Did you spot the similar Wall Street Journal and New Yorker passages on your own, or were they pointed out to you?
I noticed on my own. It started as casual surfing. I landed at The New Yorker, and saw Lehrer’s blog post (Why smart people are stupid). It was an entertaining read. Once more, I found myself thinking how much I enjoyed Lehrer’s stuff.
The opening section – the bat-and-ball math problem – had the desired effect. I got the answer wrong and spent a few minutes retracing my mental steps. Lehrer’s piece noted that the bat-and-ball question had been devised as a way to test our collective penchant for mental shortcuts.
That made me curious, so I surfed around for the source of the bat-and-ball question. The surprise came in the hits: one of them was the WSJ piece by Lehrer. I read it, along with his refer from Wired, and realized the front of the New Yorker piece was a near word-for-word lift, apart from tiny style edits. That surprised me. I saw nothing in The New Yorker to indicate past use, and I assumed they would be diligent about such things. I also noticed Lehrer had been hired by the NYer only a week earlier.
Did you point this out to others before contacting me?
Yes. I shared it with a few co-workers. We chewed over the plagiarism question. The general thought was that it looked like syndication, which seemed legitimate at first glance. I wasn’t so sure. It seemed fishy to me – the length of time between publication dates felt too long, and his recent hiring fueled my curiosity. Did his new bosses know or care? That was the bottom-line question. Ultimately, I sent the side-by-side examples your way, knowing you had the connections to get a fast answer.
Have you been a longtime Lehrer reader/fan/whatever? Read all of his books, blog posts, articles?
Yes. I haven’t read his books, but I enjoy his work on RadioLab. I enjoy the way he talks about ideas. Never spoken to him, never corresponded with him. I don’t make a point of following each and every thing he writes. He’s more of a stumbled-across read for me: Oh, it’s that guy again. I’ll spot something interesting, realize it’s his work, and remember how much I like him.
What did you think might happen to him when you sent me the tip? Was the fallout after my post what you expected?
Absolutely not. Not remotely close to what I expected. I suppose that’s my naiveté talking. I figured someone would say it was a contractual matter, or that Lehrer brokered some sort of agreement with the NYer for the old material. I assumed the NYer (famous for fact-checking) knew about it. I had looked at one blog post – a single article. I didn’t search further, didn’t seek any other examples that others subsequently found. The volume of recycled material was shocking to me, and somewhat disappointing. When that information surfaced, I found myself wondering whether the NYer even read Lehrer’s clips before the hiring. It’s so easy in the digital age to find this material – look how many people spotted stuff with simple searches. That’s all I did – took about two minutes.

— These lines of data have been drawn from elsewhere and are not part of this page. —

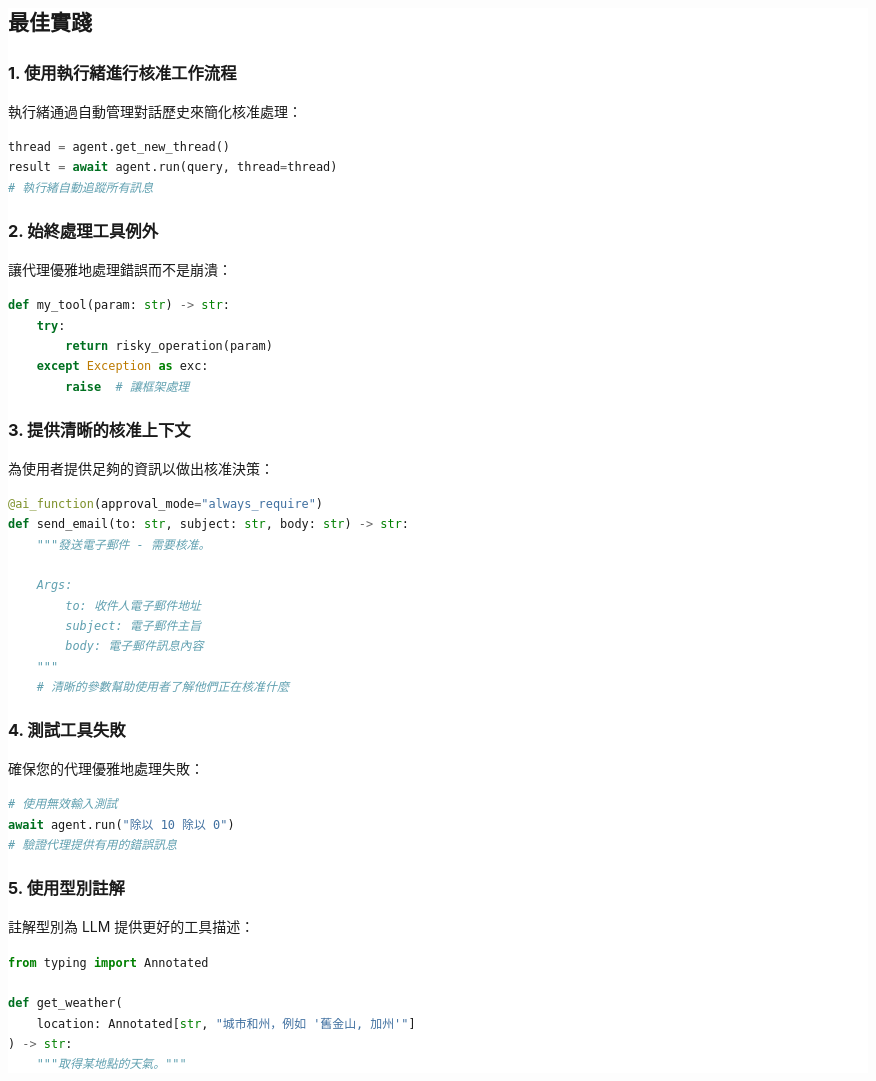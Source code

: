 ## 最佳實踐

### 1. 使用執行緒進行核准工作流程
執行緒通過自動管理對話歷史來簡化核准處理：
```python
thread = agent.get_new_thread()
result = await agent.run(query, thread=thread)
# 執行緒自動追蹤所有訊息
```

### 2. 始終處理工具例外
讓代理優雅地處理錯誤而不是崩潰：
```python
def my_tool(param: str) -> str:
    try:
        return risky_operation(param)
    except Exception as exc:
        raise  # 讓框架處理
```

### 3. 提供清晰的核准上下文
為使用者提供足夠的資訊以做出核准決策：
```python
@ai_function(approval_mode="always_require")
def send_email(to: str, subject: str, body: str) -> str:
    """發送電子郵件 - 需要核准。
    
    Args:
        to: 收件人電子郵件地址
        subject: 電子郵件主旨
        body: 電子郵件訊息內容
    """
    # 清晰的參數幫助使用者了解他們正在核准什麼
```

### 4. 測試工具失敗
確保您的代理優雅地處理失敗：
```python
# 使用無效輸入測試
await agent.run("除以 10 除以 0")
# 驗證代理提供有用的錯誤訊息
```

### 5. 使用型別註解
註解型別為 LLM 提供更好的工具描述：
```python
from typing import Annotated

def get_weather(
    location: Annotated[str, "城市和州，例如 '舊金山, 加州'"]
) -> str:
    """取得某地點的天氣。"""
```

You’re responsible for exposing the misdeeds of a major writer/speaker. Your thoughts about that? Have you told people at home and/or work — “I was the guy who caught him”?
As I said, I didn’t expect the firestorm. I didn’t know about the serial recycling until others spotted it. I expected a minor acknowledgement of an internal agreement related to a single item, or perhaps admission of an oversight and a move-on statement. I assumed (wrongly) that people at the top of our profession would have known what was going on.
I didn’t have a fiendish plan to bust Jonah Lehrer. I like his work, but I think his actions were unethical at best. It’s not about whether self-plagiarism is possible – that’s a definitional side issue. I see free-lancers and other writers talking about the legitimacy of re-purposing material. I get that (I’ve done free-lance work), but it’s not the point. The point is trust, the unspoken agreement between the writer, the bosses and readers. It’s OK to self-refer, but you have to be transparent. At this point, I feel sorry for Lehrer. When the news started hitting, I did tell a few people about it – friends and co-workers. We debated the self-plagiarism question over beers.